───── Materials provided

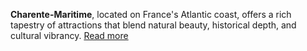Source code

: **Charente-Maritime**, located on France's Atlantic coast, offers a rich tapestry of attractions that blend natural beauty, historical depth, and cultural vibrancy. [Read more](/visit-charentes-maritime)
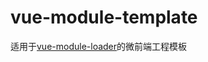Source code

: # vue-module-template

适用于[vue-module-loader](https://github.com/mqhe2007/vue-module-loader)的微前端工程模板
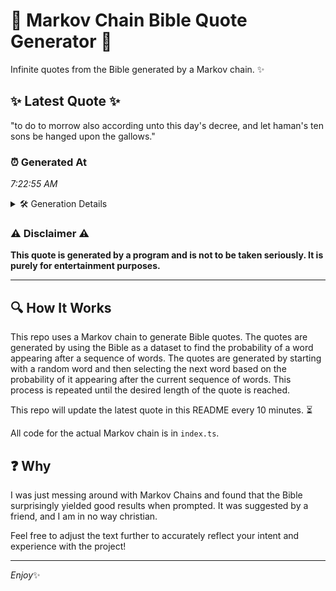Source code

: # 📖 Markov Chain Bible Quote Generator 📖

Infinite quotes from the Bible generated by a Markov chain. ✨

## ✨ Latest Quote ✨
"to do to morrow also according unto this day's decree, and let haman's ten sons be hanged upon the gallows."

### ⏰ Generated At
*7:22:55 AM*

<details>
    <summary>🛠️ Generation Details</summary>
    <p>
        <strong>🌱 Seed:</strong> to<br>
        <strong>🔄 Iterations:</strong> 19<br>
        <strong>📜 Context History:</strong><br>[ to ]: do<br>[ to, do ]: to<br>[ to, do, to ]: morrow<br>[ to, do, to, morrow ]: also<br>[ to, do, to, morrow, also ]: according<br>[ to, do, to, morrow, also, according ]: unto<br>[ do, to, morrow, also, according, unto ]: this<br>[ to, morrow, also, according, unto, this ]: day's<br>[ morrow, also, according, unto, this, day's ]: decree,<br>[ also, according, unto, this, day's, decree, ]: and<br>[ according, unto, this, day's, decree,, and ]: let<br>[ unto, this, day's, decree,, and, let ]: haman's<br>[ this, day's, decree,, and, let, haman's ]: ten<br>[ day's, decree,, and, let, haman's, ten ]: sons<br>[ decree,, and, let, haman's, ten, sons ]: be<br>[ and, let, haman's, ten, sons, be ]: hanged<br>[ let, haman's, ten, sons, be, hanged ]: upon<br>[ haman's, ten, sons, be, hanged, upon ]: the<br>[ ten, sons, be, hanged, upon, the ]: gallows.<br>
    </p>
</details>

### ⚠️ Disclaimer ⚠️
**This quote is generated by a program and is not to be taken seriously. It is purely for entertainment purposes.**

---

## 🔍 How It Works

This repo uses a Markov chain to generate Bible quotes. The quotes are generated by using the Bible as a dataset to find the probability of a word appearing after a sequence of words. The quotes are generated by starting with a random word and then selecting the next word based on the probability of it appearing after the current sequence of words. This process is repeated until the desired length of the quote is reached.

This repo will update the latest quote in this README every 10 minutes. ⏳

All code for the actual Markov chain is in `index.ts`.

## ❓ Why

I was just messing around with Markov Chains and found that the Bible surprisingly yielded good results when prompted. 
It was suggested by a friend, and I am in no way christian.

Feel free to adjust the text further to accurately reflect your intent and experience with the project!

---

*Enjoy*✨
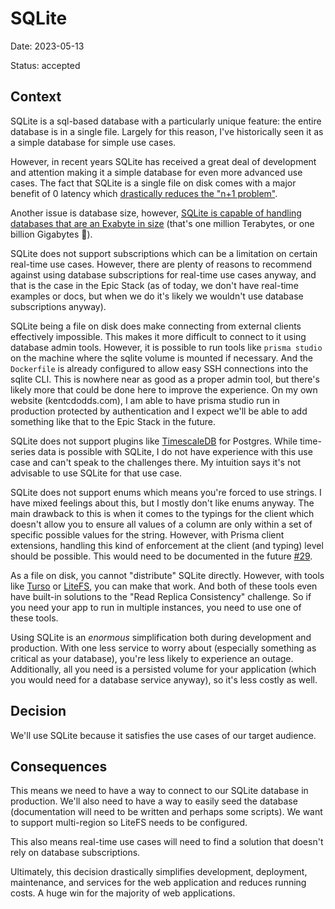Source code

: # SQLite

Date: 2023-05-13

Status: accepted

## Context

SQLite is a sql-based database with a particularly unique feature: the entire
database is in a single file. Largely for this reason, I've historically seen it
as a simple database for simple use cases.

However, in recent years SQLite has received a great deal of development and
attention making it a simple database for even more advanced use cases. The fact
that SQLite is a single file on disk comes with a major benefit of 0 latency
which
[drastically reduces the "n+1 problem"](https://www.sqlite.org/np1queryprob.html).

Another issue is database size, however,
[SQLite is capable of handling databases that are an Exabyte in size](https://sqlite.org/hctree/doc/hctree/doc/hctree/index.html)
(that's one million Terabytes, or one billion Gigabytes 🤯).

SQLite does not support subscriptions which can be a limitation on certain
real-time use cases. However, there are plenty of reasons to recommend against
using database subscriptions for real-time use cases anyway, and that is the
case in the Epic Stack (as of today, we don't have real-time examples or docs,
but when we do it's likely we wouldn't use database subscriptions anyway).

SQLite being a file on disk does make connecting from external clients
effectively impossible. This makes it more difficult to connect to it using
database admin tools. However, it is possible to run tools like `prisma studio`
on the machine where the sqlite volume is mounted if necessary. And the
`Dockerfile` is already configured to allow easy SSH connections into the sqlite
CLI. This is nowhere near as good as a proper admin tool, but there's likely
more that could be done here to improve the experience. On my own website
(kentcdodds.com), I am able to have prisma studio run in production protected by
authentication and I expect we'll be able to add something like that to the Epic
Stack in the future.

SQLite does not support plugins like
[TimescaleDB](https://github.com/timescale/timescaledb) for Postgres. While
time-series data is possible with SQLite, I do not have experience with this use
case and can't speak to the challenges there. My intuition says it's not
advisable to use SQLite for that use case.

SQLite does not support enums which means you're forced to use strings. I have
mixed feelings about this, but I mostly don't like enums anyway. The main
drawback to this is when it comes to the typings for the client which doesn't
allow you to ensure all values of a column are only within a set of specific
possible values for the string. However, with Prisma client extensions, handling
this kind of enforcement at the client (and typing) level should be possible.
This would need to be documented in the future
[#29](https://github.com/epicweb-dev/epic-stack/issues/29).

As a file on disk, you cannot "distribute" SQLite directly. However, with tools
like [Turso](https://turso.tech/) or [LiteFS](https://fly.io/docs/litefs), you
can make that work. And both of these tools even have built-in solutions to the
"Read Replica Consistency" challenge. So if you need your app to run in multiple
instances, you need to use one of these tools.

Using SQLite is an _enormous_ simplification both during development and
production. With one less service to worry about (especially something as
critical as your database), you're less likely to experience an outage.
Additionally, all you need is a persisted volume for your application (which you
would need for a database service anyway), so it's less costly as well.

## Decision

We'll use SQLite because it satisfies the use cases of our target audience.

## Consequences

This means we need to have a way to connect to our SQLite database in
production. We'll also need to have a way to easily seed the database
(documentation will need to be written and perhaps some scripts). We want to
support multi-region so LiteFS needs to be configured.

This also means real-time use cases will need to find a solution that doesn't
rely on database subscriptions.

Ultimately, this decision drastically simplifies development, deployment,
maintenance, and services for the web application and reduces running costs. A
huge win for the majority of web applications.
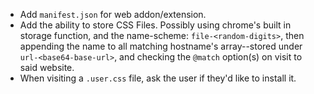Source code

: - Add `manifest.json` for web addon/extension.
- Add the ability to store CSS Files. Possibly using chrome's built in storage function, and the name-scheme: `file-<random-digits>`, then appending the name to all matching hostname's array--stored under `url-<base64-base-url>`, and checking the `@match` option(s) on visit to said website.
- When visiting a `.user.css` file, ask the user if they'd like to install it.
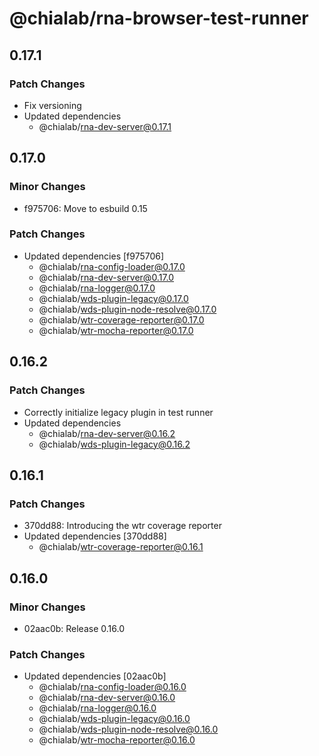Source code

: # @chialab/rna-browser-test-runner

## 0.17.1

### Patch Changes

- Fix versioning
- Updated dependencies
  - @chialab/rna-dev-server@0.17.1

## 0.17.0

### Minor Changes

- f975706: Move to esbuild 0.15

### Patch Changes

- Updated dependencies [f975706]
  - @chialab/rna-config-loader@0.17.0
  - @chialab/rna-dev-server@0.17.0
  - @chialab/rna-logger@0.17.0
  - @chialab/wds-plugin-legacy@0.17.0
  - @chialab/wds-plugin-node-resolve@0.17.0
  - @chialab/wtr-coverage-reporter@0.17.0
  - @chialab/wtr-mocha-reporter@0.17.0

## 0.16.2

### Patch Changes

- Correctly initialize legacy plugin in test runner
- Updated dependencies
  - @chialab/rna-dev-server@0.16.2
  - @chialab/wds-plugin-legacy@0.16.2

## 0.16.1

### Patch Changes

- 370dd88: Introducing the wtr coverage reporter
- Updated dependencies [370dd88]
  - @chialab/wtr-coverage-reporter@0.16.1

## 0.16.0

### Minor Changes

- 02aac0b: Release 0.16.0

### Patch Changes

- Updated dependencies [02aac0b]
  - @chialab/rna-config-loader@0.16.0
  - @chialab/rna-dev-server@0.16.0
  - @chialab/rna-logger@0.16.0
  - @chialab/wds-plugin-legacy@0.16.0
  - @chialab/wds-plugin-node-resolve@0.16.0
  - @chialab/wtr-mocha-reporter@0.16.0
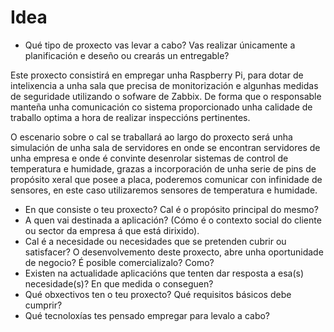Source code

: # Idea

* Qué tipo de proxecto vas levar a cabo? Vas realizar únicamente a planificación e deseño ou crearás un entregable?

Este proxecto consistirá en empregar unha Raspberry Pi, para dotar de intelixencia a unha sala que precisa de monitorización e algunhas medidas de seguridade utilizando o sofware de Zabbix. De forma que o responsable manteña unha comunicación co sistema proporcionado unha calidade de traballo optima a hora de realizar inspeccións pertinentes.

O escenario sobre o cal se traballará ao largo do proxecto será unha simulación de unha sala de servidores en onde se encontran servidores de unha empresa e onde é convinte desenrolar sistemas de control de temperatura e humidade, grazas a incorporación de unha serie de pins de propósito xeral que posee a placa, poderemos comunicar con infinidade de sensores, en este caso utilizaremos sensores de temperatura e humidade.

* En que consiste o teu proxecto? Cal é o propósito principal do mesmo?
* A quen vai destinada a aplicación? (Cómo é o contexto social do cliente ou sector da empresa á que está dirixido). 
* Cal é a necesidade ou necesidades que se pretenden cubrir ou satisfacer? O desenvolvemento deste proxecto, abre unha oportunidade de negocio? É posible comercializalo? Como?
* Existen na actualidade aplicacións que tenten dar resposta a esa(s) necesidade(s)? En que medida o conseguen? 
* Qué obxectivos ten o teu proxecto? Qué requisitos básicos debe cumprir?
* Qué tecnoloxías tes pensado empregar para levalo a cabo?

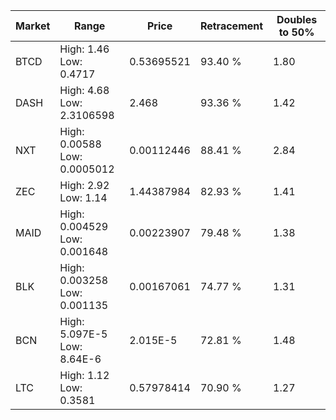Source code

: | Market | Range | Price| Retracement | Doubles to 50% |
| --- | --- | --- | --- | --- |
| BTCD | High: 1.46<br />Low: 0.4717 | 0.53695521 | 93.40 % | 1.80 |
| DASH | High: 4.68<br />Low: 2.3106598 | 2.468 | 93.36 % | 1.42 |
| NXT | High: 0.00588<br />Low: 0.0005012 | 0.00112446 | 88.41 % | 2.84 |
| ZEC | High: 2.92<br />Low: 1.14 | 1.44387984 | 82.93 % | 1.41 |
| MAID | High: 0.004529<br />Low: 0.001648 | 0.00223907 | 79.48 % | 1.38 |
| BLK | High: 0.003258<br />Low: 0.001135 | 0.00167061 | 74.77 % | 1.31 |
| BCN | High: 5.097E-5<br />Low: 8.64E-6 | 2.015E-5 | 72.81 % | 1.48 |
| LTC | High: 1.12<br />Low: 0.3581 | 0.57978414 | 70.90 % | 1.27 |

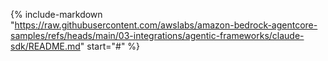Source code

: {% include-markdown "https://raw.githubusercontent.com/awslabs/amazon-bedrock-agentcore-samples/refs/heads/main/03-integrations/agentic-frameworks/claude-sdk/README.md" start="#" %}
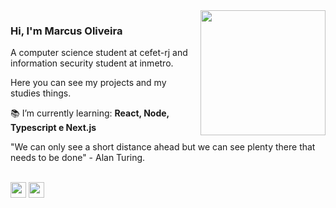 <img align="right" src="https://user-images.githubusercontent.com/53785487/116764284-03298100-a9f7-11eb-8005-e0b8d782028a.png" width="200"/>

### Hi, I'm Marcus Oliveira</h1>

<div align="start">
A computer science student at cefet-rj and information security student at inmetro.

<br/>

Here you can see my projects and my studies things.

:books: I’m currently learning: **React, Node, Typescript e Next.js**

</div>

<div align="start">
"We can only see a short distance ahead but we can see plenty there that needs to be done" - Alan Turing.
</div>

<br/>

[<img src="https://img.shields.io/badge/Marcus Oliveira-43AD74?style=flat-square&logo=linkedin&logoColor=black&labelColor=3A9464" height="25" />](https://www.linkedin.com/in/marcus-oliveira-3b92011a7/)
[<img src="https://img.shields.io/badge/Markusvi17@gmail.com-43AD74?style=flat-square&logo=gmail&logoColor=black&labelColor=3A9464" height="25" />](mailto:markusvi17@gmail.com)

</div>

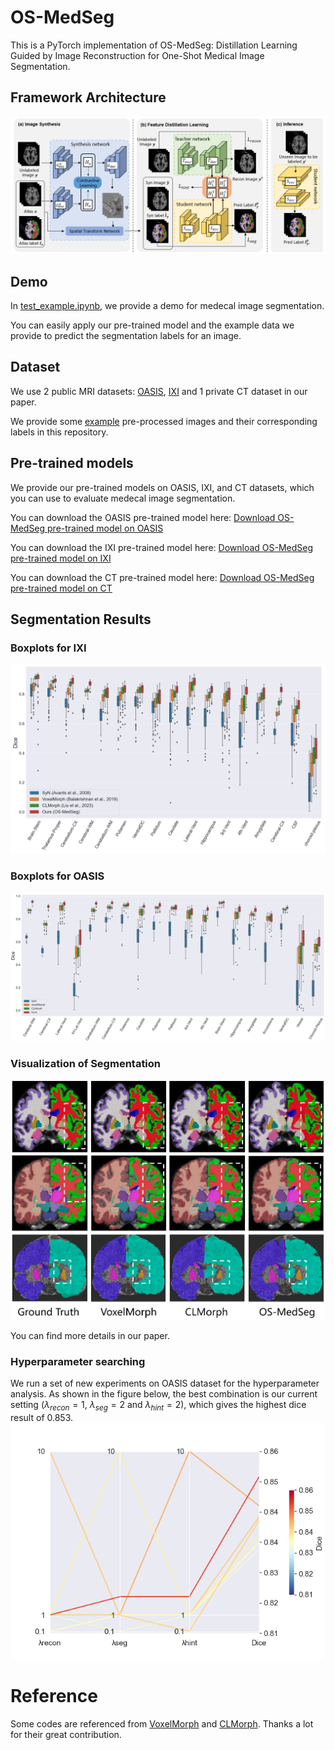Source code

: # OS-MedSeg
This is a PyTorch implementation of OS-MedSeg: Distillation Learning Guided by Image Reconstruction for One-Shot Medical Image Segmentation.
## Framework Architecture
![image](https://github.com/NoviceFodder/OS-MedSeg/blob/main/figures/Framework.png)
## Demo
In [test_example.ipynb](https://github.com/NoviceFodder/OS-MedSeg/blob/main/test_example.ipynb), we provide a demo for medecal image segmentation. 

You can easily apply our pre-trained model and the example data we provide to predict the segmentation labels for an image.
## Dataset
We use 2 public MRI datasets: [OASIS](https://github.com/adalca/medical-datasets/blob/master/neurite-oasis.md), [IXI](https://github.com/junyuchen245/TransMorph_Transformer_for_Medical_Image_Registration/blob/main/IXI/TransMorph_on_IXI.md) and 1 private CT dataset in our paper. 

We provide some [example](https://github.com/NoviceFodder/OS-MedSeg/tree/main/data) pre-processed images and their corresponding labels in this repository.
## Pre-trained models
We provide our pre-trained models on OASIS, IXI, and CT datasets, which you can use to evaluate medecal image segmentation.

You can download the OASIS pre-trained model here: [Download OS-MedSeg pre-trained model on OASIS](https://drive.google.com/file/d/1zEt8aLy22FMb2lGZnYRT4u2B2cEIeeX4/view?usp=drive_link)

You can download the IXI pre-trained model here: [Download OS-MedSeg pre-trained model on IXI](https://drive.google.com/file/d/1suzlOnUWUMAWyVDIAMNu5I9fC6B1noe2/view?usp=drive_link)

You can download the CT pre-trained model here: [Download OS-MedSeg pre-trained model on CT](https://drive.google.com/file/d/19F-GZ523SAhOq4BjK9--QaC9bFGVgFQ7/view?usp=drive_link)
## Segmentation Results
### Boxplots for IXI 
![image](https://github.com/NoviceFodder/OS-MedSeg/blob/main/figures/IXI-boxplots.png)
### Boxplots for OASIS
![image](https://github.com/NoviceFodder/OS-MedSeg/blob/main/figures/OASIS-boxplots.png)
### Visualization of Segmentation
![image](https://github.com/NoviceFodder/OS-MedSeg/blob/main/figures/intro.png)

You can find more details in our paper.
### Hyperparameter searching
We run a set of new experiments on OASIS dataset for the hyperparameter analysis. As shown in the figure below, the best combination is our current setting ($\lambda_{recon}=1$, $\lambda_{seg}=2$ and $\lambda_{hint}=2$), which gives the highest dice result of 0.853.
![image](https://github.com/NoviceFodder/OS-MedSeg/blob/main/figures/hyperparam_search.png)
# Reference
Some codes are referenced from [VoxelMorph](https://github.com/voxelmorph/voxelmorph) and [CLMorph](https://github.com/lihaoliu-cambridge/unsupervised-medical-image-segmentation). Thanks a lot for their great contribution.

──────────

What is needed: Your answer should be a number only: the count of lines above in which the string "runner" appears.

Answer area: 2